By: Jerry Trubman, Owner and Founder

If you’ve been around as long as I have, you’ve seen many fitness trends come and go. It’s usually even the same trends with new names. Aerobics programs are a great example. How many of you remember Zumba? Probably most of you since it’s still around. How about Jazzercise? Billy Blanks’ Tae-Bo? Richard Simmons’ Sweating To The Oldies? Jane Fonda? Have I lost anyone yet?

Dr. Kenneth Cooper published the first book on aerobics in 1968, and frankly, not much has changed since then. Soon there will be a new product, but it’s really just the same old stuff recycled into new stuff.

HIIT, or High Intensity Interval Training is not much different. The first HIIT was pioneered by Arthur Jones, an eccentric inventor, who in 1970 designed some fancy machines, called Nautilus, coupled with an exercise program that required a fraction of the time to complete than most workouts during that time.

While most gym rats of that era, heavily rooted in the Arnold Swartzeneggar-style bodybuilding culture, spent hours in the gym, a typical Nautilus workout could be completed in less than 25 minutes, thanks to the “high intensity” and “short rest” periods. Sound familiar?

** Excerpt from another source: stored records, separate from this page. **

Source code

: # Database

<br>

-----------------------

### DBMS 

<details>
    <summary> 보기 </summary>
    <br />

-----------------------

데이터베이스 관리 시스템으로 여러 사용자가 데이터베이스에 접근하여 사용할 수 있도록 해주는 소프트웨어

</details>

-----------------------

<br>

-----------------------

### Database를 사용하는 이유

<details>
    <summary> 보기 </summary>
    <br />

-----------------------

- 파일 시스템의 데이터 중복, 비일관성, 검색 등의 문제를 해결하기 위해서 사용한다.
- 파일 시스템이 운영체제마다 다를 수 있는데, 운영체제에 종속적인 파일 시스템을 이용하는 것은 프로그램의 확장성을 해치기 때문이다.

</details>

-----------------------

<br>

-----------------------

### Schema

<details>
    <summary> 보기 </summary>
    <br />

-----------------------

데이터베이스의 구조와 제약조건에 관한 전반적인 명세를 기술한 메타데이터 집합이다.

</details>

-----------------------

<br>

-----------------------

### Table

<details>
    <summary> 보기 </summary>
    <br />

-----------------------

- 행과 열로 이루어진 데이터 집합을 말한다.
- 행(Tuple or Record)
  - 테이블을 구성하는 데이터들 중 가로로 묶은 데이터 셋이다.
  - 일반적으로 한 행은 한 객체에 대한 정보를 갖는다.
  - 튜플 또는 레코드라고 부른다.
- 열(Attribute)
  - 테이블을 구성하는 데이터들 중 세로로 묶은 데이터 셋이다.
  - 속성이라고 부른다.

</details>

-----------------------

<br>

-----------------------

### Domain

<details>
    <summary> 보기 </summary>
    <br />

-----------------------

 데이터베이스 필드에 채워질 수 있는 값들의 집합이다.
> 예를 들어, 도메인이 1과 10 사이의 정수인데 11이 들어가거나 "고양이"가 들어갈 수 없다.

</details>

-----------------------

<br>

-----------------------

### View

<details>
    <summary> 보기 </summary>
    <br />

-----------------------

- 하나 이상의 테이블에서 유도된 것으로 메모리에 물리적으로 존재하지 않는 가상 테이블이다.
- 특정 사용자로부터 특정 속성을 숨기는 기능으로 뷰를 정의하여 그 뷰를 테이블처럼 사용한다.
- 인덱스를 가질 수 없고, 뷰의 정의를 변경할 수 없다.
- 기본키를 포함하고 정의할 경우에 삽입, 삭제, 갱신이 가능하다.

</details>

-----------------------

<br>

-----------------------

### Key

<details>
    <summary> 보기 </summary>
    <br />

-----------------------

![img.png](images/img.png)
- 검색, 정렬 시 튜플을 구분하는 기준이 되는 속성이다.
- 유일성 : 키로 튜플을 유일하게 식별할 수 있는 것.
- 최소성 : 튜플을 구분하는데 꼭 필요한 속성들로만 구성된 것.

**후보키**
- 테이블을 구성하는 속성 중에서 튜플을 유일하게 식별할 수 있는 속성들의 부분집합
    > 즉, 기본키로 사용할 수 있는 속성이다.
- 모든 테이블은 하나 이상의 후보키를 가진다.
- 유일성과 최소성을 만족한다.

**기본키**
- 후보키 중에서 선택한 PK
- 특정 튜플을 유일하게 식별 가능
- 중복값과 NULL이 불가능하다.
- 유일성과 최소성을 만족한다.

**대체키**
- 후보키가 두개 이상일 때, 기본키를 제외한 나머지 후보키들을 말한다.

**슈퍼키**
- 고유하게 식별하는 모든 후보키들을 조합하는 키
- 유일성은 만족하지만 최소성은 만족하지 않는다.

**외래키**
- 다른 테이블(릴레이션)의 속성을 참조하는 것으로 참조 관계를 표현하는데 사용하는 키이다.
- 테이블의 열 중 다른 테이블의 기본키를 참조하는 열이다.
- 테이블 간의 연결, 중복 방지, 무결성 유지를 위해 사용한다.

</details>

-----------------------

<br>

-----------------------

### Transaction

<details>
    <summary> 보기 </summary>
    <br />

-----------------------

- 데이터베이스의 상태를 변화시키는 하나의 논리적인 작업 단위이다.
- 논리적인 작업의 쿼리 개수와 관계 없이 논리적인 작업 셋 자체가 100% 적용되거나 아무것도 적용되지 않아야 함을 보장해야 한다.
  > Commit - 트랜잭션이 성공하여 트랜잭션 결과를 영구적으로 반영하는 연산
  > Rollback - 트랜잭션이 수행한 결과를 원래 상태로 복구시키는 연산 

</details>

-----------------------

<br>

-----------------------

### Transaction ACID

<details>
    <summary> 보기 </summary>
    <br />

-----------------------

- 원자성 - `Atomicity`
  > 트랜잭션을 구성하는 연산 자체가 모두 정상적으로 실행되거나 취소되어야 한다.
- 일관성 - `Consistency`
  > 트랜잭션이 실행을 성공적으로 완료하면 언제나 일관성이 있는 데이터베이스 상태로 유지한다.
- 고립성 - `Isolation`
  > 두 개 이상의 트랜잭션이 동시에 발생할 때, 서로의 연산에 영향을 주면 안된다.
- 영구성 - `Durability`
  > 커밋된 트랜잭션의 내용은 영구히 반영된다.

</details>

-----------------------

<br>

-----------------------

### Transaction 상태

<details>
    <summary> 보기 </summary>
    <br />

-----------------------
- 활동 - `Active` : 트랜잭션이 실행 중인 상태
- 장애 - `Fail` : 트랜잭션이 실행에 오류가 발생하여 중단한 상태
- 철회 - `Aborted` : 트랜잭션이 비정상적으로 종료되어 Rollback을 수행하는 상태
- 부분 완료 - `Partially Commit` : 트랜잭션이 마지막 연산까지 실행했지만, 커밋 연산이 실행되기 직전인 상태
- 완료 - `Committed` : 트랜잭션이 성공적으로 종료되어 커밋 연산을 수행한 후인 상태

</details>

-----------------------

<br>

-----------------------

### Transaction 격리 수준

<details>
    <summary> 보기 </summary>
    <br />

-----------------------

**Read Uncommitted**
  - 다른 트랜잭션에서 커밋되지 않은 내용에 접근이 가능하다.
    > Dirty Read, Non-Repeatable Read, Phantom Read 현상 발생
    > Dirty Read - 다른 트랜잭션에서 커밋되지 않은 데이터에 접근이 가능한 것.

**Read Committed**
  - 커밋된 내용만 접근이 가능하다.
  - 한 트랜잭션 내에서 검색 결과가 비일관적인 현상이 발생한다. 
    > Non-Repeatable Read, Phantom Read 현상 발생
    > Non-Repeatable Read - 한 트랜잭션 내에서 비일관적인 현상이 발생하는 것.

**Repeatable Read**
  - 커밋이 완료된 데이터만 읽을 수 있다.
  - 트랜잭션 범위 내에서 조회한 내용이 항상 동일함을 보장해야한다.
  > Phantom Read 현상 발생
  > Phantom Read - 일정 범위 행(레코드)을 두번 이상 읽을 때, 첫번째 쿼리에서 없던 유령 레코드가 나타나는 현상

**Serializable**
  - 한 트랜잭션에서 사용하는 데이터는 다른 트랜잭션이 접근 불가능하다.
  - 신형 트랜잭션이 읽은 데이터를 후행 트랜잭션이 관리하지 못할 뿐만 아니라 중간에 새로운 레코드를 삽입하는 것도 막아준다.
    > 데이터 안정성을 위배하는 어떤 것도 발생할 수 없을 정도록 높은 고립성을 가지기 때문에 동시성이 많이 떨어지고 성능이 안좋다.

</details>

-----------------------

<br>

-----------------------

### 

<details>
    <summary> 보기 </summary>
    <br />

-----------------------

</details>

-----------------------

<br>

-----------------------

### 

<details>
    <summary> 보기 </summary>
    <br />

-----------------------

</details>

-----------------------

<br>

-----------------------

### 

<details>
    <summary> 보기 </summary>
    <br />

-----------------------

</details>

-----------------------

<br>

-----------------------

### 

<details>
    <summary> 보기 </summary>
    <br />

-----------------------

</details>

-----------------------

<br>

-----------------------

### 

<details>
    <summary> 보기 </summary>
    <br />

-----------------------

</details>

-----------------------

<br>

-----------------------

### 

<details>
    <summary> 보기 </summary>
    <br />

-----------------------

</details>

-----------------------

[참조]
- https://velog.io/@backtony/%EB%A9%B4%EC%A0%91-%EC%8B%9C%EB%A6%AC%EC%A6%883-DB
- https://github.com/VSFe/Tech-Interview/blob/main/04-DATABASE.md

Similar to aerobics, even today these programming principles have been cleverly repackaged into a wide variety of exercise fads. The names keep changing, but the concept is the same. The smartest guys in the room have debunked the superiority complex held by this style of training. But despite that, HIIT lives on. Why? Let’s talk about that…

The tragedy of HIIT

First and foremost, the biggest tragedy of HIIT (and the reason this trend continues to stick around) is that it works… at least for a little while. Of course, everything works for a little while. My absolute least favorite saying of “Well, at least he/she isn’t sitting on the couch!” definitely applies here.

Speaking of which, can we please remove “sitting on the couch” from the continuum of fitness? I get it, we need to encourage people who don’t move to get moving. But “it’s better than sitting on the couch” is a cup of pretty weak tea, is it not?  If that’s the only thing you can think of to justify your ineffective regimen, it’s probably time for a change.

Unfortunately, ‘a little while’ is often about as much time as most will dedicate to an exercise program. So, the almighty HIIT lives on. What most short-sighted fitness goers (in search of the quick fix) don’t think about is the long-term metabolic damage that comes with this type of training.

There are other problems too…

Lack of focus on movement skill

Contrary to popular belief, most bumps and bruises suffered in gyms do not come from lifting too heavy. In most cases if a particular weight is too heavy, what happens?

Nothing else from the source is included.